What is being asked: Listed below are entries; give the number of lines among them that include "Operating", and only that number.

Data listing:
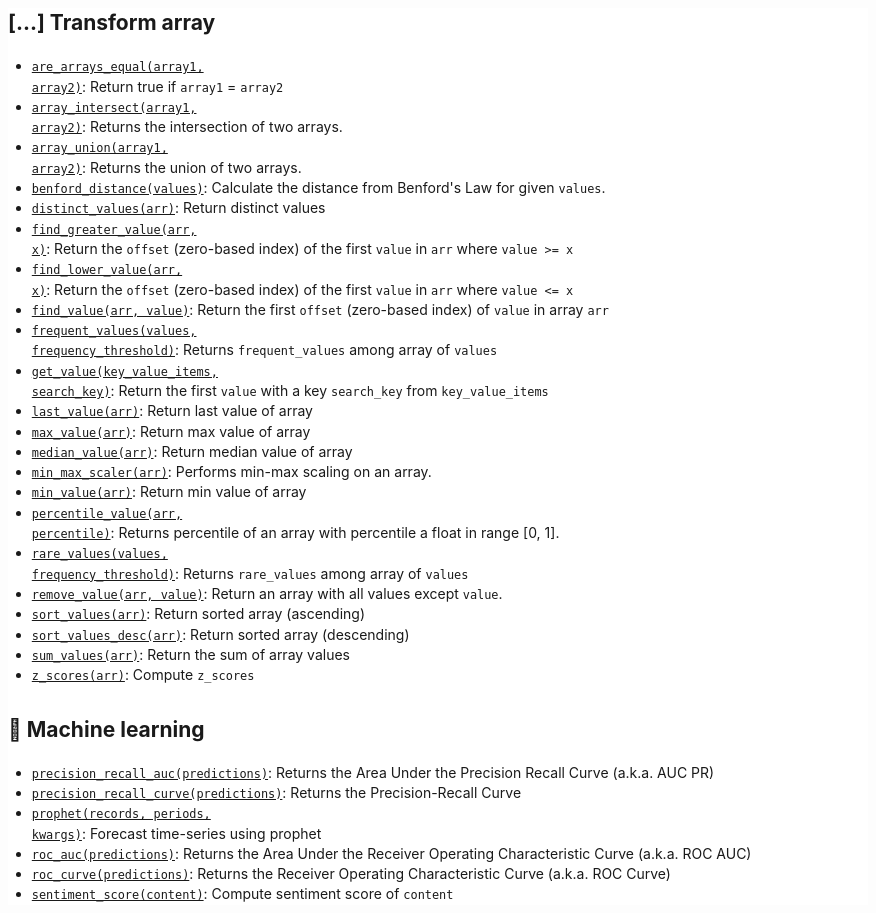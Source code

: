 
## <span style="color: var(--md-primary-fg-color);">[...]</span> Transform array

- [<code>are_arrays_equal(array1, array2)</code>](are_arrays_equal.md): Return true if `array1` = `array2`
- [<code>array_intersect(array1, array2)</code>](array_intersect.md): Returns the intersection of two arrays.
- [<code>array_union(array1, array2)</code>](array_union.md): Returns the union of two arrays.
- [<code>benford_distance(values)</code>](benford_distance.md): Calculate the distance from Benford's Law for given `values`.
- [<code>distinct_values(arr)</code>](distinct_values.md): Return distinct values
- [<code>find_greater_value(arr, x)</code>](find_greater_value.md): Return the `offset` (zero-based index) of the first `value` in `arr` where `value >= x`
- [<code>find_lower_value(arr, x)</code>](find_lower_value.md): Return the `offset` (zero-based index) of the first `value` in `arr` where `value <= x`
- [<code>find_value(arr, value)</code>](find_value.md): Return the first `offset` (zero-based index) of `value` in array `arr`
- [<code>frequent_values(values, frequency_threshold)</code>](frequent_values.md): Returns `frequent_values` among array of `values`
- [<code>get_value(key_value_items, search_key)</code>](get_value.md): Return the first `value` with a key `search_key` from `key_value_items`
- [<code>last_value(arr)</code>](last_value.md): Return last value of array
- [<code>max_value(arr)</code>](max_value.md): Return max value of array
- [<code>median_value(arr)</code>](median_value.md): Return median value of array
- [<code>min_max_scaler(arr)</code>](min_max_scaler.md): Performs min-max scaling on an array.
- [<code>min_value(arr)</code>](min_value.md): Return min value of array
- [<code>percentile_value(arr, percentile)</code>](percentile_value.md): Returns percentile of an array with percentile a float in range [0, 1].
- [<code>rare_values(values, frequency_threshold)</code>](rare_values.md): Returns `rare_values` among array of `values`
- [<code>remove_value(arr, value)</code>](remove_value.md): Return an array with all values except `value`.
- [<code>sort_values(arr)</code>](sort_values.md): Return sorted array (ascending)
- [<code>sort_values_desc(arr)</code>](sort_values_desc.md): Return sorted array (descending)
- [<code>sum_values(arr)</code>](sum_values.md): Return the sum of array values
- [<code>z_scores(arr)</code>](z_scores.md): Compute `z_scores`


## 🧠 Machine learning

- [<code>precision_recall_auc(predictions)</code>](precision_recall_auc.md): Returns the Area Under the Precision Recall Curve (a.k.a. AUC PR)
- [<code>precision_recall_curve(predictions)</code>](precision_recall_curve.md): Returns the Precision-Recall Curve
- [<code>prophet(records, periods, kwargs)</code>](prophet.md): Forecast time-series using prophet
- [<code>roc_auc(predictions)</code>](roc_auc.md): Returns the Area Under the Receiver Operating Characteristic Curve (a.k.a. ROC AUC)
- [<code>roc_curve(predictions)</code>](roc_curve.md): Returns the Receiver Operating Characteristic Curve (a.k.a. ROC Curve)
- [<code>sentiment_score(content)</code>](sentiment_score.md): Compute sentiment score of `content`
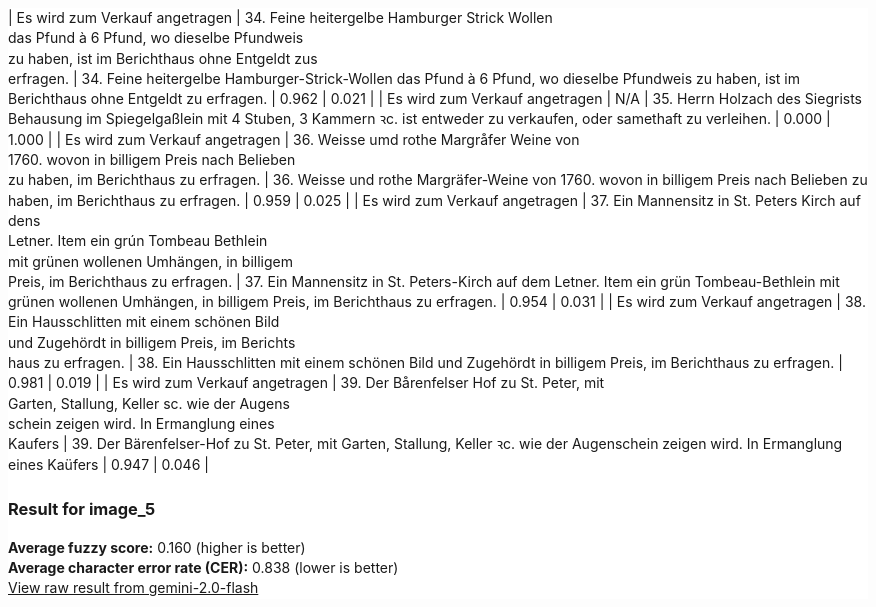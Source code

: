 | Es wird zum Verkauf angetragen | 34. Feine heitergelbe Hamburger<span class="diff"> </span>Strick<span class="diff"> </span>Wollen<span class="diff"><br></span>das Pfund à 6 Pfund, wo dieselbe Pfundweis<span class="diff"><br></span>zu haben, ist im Berichthaus ohne Entgeldt zu<span class="diff">s<br></span>erfragen. | 34. Feine heitergelbe Hamburger<span class="diff">-</span>Strick<span class="diff">-</span>Wollen<span class="diff"> </span>das Pfund à 6 Pfund, wo dieselbe Pfundweis<span class="diff"> </span>zu haben, ist im Berichthaus ohne Entgeldt zu<span class="diff"> </span>erfragen. | 0.962 | 0.021 |
| Es wird zum Verkauf angetragen | N/A | 35. Herrn Holzach des Siegrists Behausung im Spiegelgaßlein mit 4 Stuben, 3 Kammern ꝛc. ist entweder zu verkaufen, oder samethaft zu verleihen. | 0.000 | 1.000 |
| Es wird zum Verkauf angetragen | 36. Weisse u<span class="diff">m</span>d rothe Margr<span class="diff">å</span>fer<span class="diff"> </span>Weine von<span class="diff"><br></span>1760. wovon in billigem Preis nach Belieben<span class="diff"><br></span>zu haben, im Berichthaus zu erfragen. | 36. Weisse u<span class="diff">n</span>d rothe Margr<span class="diff">ä</span>fer<span class="diff">-</span>Weine von<span class="diff"> </span>1760. wovon in billigem Preis nach Belieben<span class="diff"> </span>zu haben, im Berichthaus zu erfragen. | 0.959 | 0.025 |
| Es wird zum Verkauf angetragen | 37. Ein Mannensitz in St. Peters<span class="diff"> </span>Kirch auf de<span class="diff">ns<br></span>Letner. Item ein gr<span class="diff">ú</span>n Tombeau<span class="diff"> </span>Bethlein<span class="diff"><br></span>mit grünen wollenen Umhängen, in billigem<span class="diff"><br></span>Preis, im Berichthaus zu erfragen. | 37. Ein Mannensitz in St. Peters<span class="diff">-</span>Kirch auf de<span class="diff">m </span>Letner. Item ein gr<span class="diff">ü</span>n Tombeau<span class="diff">-</span>Bethlein<span class="diff"> </span>mit grünen wollenen Umhängen, in billigem<span class="diff"> </span>Preis, im Berichthaus zu erfragen. | 0.954 | 0.031 |
| Es wird zum Verkauf angetragen | 38. Ein Hausschlitten mit einem schönen Bild<span class="diff"><br></span>und Zugehördt in billigem Preis, im Bericht<span class="diff">s<br></span>haus zu erfragen. | 38. Ein Hausschlitten mit einem schönen Bild<span class="diff"> </span>und Zugehördt in billigem Preis, im Berichthaus zu erfragen. | 0.981 | 0.019 |
| Es wird zum Verkauf angetragen | 39. Der B<span class="diff">å</span>renfelser<span class="diff"> </span>Hof zu St. Peter, mit<span class="diff"><br></span>Garten, Stallung, Keller <span class="diff">s</span>c. wie der Augen<span class="diff">s<br></span>schein zeigen wird. In Ermanglung eines<span class="diff"><br></span>Ka<span class="diff">u</span>fers | 39. Der B<span class="diff">ä</span>renfelser<span class="diff">-</span>Hof zu St. Peter, mit<span class="diff"> </span>Garten, Stallung, Keller <span class="diff">ꝛ</span>c. wie der Augenschein zeigen wird. In Ermanglung eines<span class="diff"> </span>Ka<span class="diff">ü</span>fers | 0.947 | 0.046 |


### Result for image_5
**Average fuzzy score:** 0.160 (higher is better)<br>**Average character error rate (CER):** 0.838 (lower is better)<br>[View raw result from gemini-2.0-flash](https://github.com/RISE-UNIBAS/humanities_data_benchmark/blob/main/results/2025-09-30/T0086/request_T0086_image_5.json)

Task solution: 2